>>>>

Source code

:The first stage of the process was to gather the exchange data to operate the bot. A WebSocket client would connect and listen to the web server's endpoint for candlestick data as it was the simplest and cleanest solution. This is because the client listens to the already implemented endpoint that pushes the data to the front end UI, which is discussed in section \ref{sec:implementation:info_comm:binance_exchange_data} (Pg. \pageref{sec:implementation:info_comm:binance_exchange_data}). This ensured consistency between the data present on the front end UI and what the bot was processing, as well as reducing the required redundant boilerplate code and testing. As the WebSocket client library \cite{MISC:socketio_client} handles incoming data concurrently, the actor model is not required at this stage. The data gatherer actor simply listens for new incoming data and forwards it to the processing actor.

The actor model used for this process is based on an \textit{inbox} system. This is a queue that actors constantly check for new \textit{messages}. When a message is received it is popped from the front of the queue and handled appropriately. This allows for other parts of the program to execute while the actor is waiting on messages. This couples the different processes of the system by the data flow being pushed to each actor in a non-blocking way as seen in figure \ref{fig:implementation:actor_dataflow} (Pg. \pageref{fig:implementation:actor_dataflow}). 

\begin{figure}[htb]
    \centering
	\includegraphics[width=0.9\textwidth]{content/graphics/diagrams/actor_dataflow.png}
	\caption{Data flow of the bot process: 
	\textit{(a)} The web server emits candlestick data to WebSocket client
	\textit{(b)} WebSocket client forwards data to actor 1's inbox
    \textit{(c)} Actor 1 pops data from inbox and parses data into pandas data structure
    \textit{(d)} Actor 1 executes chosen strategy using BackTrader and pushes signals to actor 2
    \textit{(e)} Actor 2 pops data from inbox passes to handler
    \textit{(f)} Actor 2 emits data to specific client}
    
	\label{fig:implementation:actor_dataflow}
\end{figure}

<<<<

How many lines in this material contain the string "emits"? State the number alone.

2